Reports say the majority of foreign tech will be replaced by 2020

China plans to cull foreign tech in favour of local suppliers

China is making plans to cull foreign technology, in an effort to move over to Chinese suppliers in certain markets.

Bloomberg reports that the targeted tech will be from banks, military, state-owned enterprises and key government agencies, all to be replaced by Chinese firms by 2020.

The incentive to use local suppliers comes after a test of domestic alternatives in the northeastern city of Siping, where workers replaced Microsoft Windows with a Chinese developed OS called NeoKylin, and swapped out foreign servers for ones made by the country’s Inspur Group Ltd.

Security concerns had previously been raised by Edward Snowdon, who revealed significant spying by the US’ National Security Agency (NSA), accusing the agency of hacking into computers at Tsinghua University.

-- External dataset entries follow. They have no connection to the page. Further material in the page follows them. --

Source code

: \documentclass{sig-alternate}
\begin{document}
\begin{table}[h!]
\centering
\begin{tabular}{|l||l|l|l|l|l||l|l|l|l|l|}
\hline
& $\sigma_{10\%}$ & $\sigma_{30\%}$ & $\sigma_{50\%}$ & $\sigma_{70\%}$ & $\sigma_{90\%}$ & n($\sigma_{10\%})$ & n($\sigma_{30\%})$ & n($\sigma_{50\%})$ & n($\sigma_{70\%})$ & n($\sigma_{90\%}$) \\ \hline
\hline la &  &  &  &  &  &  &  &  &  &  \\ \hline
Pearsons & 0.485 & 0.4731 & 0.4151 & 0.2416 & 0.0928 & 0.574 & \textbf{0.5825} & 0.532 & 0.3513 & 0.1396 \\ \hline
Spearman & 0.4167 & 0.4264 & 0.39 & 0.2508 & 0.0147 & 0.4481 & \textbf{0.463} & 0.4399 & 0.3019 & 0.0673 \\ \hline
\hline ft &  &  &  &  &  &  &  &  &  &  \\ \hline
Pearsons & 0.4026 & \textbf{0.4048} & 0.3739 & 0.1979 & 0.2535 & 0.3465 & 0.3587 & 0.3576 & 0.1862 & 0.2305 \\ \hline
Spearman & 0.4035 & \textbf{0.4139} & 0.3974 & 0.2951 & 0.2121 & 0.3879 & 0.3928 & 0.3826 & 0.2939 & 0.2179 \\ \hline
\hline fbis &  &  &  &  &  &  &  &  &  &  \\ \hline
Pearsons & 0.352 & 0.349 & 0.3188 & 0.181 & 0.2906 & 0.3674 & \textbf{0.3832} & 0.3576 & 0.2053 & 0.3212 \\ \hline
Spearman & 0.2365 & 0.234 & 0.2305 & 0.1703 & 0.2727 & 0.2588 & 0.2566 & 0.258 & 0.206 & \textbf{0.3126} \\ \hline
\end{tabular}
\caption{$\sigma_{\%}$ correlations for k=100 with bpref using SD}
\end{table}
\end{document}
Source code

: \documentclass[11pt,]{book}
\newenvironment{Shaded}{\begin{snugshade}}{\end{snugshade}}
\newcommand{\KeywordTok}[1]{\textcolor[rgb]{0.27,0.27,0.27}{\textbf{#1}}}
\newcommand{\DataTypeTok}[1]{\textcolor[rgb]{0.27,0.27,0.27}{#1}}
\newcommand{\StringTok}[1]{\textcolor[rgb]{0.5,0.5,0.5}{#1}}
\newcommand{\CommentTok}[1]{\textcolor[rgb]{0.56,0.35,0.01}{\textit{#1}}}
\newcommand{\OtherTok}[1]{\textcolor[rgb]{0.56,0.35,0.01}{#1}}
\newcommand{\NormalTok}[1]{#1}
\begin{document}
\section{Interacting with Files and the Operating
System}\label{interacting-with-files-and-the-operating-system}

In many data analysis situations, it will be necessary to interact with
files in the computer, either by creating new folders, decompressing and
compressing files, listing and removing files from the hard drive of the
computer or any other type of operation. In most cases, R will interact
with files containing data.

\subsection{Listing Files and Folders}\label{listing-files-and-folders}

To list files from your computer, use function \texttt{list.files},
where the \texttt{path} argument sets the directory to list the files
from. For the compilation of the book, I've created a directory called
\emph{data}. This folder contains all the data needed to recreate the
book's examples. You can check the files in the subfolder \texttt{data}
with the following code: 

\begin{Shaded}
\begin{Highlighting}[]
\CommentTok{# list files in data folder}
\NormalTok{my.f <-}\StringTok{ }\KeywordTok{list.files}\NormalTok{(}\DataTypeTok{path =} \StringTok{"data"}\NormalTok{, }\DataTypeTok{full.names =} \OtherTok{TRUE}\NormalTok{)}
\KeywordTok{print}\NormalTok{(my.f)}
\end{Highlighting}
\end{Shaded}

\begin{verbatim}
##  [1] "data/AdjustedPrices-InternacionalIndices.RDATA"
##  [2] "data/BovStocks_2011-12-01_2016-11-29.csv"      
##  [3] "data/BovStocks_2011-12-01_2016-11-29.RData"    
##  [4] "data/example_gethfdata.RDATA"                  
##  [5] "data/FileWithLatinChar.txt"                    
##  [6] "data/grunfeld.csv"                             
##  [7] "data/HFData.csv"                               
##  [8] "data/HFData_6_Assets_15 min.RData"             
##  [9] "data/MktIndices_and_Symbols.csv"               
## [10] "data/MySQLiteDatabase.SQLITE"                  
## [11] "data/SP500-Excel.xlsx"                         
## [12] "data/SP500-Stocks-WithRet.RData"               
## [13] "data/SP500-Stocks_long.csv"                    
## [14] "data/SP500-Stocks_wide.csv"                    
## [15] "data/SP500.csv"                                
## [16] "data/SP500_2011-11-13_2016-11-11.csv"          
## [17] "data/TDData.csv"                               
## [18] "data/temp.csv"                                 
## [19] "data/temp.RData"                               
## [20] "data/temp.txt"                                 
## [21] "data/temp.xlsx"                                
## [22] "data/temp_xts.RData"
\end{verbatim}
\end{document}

Regulators in China recently seeked anti-trust probes against Western companies such as Microsoft and Qualcomm Inc.

China is making significant moves away from such foreign tech with the banning of Windows 8 from government computers and Apple’s iPads being removed from procurement lists.

Charlie Dai, a Beijing-based analyst for Forrester Research, said: “We have seen emerging cases of replacing foreign products at all layers from application, middleware down to the infrastructure software and hardware.”

Maybe China is on to something by sticking to homegrown suppliers – is there a possibility the UK could go the same way?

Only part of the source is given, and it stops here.